Es ist selbstverständlich, daß in einer Umbruch-phase alte und neue Rechtsnormen nebeneinander bestehen. Das Völkerrecht der UNO-Ära ist ein Musterbeispiel dafür. Es gehört nicht viel juristische Fachkenntnis dazu, die Schwierigkeiten zu erahnen, die aus einem solchen Nebeneinander entstehen. Beim Völkerrecht wirkt sich erschwerend noch das Fehlen eines internationalen Gesetzgebers und einer obligatorischen internationalen Gerichtsbarkeit aus. Der Internationale Gerichtshof, den die UNO vom Völkerbund übernommen hat, trägt zwar durch seine Rechtsprechung nicht unwesentlich zur Klärung und Festigung von Völkerrechtsnormen bei, aber seine Kompetenzen sind begrenzt, und die Möglichkeiten, sich seiner Rechtsprechung zu entziehen, sind für die souveränen Staaten noch immer viel zu groß. In einer solchen Situation der Unsicherheit, in der immer wieder geprüft werden muß, ob alte Rechtsnormen noch mit den neuen vereinbar sind, ob sie der neuen Lage durch Interpretation angepaßt werden können, ob sie durch Nichtanwendung obsolet geworden sind, ob sich entgegenstehendes Gewohnheitsrecht herausgebildet hat usw., ist die den Vereinten Nationen satzungsgemäß aufgegebene Verpflichtung, die Kodifikation des Völkerrechts zu fördern, einerseits besonders notwendig, andererseits aber besonders schwierig. Die Vereinten Nationen haben sich in ihrer 50jährigen Geschichte immer wieder dieser Aufgabe gestellt.

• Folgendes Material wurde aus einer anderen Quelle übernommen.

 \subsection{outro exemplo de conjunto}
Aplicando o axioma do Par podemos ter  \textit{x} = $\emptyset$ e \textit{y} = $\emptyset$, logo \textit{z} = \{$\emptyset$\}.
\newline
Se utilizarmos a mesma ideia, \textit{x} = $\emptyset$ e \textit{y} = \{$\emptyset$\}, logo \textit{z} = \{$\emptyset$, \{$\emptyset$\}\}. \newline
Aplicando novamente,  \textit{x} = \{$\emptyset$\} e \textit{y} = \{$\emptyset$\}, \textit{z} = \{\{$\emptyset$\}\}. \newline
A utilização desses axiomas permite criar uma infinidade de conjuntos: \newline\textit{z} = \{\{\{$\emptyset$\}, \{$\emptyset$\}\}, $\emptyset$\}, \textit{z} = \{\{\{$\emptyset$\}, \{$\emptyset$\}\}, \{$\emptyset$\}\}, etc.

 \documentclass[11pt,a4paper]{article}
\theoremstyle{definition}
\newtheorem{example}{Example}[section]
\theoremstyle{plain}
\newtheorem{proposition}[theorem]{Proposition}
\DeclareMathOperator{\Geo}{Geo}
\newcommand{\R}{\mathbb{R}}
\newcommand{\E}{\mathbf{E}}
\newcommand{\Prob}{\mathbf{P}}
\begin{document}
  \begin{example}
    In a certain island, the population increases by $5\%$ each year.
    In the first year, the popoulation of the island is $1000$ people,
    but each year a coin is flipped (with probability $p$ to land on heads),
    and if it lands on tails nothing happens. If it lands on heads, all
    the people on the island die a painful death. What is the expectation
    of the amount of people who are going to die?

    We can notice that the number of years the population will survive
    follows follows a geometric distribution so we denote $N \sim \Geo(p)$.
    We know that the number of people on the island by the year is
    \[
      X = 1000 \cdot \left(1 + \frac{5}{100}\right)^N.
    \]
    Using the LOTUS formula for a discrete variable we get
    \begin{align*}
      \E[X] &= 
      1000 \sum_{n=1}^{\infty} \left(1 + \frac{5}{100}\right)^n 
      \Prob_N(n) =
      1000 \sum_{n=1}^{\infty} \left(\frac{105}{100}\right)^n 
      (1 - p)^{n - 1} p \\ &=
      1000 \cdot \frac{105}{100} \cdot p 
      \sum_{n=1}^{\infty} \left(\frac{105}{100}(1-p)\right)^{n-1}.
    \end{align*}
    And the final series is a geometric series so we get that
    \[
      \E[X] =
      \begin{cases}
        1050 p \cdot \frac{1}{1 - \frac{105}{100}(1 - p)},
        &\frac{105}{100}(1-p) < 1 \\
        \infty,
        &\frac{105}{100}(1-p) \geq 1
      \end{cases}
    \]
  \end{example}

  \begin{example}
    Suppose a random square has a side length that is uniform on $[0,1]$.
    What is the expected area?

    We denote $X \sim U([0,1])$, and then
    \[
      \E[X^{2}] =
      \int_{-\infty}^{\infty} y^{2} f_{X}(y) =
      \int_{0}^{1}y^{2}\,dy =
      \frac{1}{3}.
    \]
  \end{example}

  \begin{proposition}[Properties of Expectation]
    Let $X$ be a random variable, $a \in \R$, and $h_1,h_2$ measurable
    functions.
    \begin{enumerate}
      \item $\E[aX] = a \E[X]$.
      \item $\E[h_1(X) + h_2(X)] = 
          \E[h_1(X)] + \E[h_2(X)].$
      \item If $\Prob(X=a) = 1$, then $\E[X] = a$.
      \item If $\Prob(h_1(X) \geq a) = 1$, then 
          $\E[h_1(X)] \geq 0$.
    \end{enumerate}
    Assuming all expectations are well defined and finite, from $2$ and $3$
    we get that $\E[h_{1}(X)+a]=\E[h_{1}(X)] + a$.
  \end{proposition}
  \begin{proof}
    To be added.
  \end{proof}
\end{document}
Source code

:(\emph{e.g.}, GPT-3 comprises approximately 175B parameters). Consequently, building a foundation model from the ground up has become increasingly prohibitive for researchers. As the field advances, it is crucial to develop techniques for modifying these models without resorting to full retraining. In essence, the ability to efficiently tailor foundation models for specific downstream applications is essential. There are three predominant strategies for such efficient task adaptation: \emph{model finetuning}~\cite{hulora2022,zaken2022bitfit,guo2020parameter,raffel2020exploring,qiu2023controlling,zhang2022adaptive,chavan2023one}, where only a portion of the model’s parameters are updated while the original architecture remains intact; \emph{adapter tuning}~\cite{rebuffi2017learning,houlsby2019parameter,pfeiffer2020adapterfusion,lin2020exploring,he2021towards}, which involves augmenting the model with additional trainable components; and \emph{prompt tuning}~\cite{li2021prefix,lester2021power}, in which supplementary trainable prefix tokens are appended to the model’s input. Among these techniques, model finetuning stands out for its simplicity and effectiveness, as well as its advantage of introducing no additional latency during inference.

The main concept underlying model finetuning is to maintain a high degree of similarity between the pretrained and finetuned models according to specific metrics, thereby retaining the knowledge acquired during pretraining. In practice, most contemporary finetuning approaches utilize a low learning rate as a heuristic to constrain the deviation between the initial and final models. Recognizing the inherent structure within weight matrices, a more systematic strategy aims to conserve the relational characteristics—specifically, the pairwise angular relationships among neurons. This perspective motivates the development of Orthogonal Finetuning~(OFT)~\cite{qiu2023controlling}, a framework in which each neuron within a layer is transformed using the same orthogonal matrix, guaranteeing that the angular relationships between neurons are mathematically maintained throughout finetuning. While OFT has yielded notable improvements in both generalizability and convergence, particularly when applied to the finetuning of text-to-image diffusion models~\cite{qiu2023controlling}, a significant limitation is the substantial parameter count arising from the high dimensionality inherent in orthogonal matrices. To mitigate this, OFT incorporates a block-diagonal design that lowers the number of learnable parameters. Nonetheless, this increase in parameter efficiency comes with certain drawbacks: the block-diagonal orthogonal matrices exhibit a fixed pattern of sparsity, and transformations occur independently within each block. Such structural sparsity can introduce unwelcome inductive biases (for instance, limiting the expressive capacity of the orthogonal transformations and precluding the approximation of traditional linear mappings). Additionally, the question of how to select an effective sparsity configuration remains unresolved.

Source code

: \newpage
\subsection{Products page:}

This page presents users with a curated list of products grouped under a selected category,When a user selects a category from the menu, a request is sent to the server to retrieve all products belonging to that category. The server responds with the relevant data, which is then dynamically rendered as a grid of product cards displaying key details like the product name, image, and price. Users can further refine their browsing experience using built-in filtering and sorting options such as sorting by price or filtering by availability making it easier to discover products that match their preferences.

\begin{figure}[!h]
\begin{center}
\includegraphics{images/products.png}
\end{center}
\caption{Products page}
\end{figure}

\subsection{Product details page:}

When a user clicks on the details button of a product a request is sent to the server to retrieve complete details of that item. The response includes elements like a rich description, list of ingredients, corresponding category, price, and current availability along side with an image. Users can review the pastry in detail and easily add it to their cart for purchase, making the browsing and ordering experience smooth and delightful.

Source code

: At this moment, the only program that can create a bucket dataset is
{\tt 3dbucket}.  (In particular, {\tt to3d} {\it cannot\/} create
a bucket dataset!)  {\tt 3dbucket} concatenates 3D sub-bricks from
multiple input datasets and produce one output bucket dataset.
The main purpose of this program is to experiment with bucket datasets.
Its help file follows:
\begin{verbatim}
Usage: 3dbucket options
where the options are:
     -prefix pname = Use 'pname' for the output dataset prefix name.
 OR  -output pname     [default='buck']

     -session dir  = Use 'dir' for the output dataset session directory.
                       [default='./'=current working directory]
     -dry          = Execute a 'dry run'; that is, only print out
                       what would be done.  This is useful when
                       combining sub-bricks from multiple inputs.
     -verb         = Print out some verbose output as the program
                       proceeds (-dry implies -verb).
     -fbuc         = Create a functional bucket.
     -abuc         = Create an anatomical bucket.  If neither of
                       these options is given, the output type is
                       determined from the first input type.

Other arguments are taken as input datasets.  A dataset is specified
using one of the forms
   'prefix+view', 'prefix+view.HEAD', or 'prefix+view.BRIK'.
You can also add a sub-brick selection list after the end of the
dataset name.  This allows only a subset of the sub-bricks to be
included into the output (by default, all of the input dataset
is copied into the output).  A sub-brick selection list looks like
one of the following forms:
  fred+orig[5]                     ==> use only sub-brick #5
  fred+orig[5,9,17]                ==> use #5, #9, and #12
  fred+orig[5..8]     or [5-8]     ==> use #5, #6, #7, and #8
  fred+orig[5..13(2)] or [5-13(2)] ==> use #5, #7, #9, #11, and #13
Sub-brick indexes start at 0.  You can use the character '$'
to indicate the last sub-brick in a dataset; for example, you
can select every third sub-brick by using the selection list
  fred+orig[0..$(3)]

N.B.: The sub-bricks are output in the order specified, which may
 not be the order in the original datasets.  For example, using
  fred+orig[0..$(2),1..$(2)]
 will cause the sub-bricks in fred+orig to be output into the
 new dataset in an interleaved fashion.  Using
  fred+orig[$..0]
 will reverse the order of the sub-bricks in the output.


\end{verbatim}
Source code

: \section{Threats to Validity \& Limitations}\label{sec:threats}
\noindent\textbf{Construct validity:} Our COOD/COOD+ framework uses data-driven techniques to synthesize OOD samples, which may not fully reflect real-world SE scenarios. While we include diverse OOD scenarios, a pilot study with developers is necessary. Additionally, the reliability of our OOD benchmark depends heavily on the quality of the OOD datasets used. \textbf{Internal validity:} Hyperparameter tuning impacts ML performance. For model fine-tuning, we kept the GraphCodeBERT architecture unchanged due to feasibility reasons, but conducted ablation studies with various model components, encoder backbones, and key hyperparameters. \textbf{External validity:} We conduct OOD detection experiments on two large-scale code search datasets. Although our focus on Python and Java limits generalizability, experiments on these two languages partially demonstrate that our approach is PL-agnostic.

III. Die großen Kodifikationswerke
1. Die Funktion der Kodifizierung Die Unsicherheit über Existenz und Inhalt völkerrechtlicher Normen, die in der gegenwärtig noch immer anhaltenden Umbruchphase besteht, wird seit Inkrafttreten der UNO-Charta in zunehmendem Maße als untragbar empfunden. Die globalen Entwicklungen in der zweiten Hälfte des 20. Jahrhunderts -Übervölkerung, weltweite Migration, Umweltschutz, enge Verflechtung und gleichzeitig wachsende Unausgewogenheit des Weltwirtschaftssystems, internationaler Terrorismus, Drogen-und Waffenhandel sind nur einige Stichworte -fordern das Völkerrecht weitaus stärker als früher. Die bereits in den letzten Jahrzehnten des 19. Jahrhunderts zu beobachtenden Tendenzen zur zunehmenden Verdichtung der Völker-rechtsnormen, zur Ausweitung ihres Wirkungsbereichs und zur Vertiefung ihrer Regelungsintensität haben sich daher in der zweiten Hälfte des 20. Jahrhunderts erheblich verstärkt
Da ein internationaler Gesetzgeber nicht vorhanden ist, kann die Kodifikation des geltenden Völkerrechts nur durch multilaterale Verträge (Konventionen) erfolgen. Solche Konventionen wiederholen häufig vertragliches Völkerrecht, noch häufiger aber formulieren sie bereits vorher geltendes Völkergewohnheitsrecht. Mit Inkrafttreten der Konvention verlieren die betreffenden Rechtsnormen ihren Charakter als Völkergewohnheitsrecht und leiten ihre verbindliche Kraft aus der Konvention ab. Das hat den Vorteil, daß der schwierige Nachweis des Vorhandenseins einer Regel des Völkergewohnheitsrechts nicht mehr erforderlich ist. Allenfalls kann die Interpretation der Konventionsbestimmungen noch Probleme bieten. Davon abgesehen aber ist die Existenz der Rechtsnormen durch ihre Aufnahme in die Konvention, ihr Inhalt durch den Konventionstext dargelegt.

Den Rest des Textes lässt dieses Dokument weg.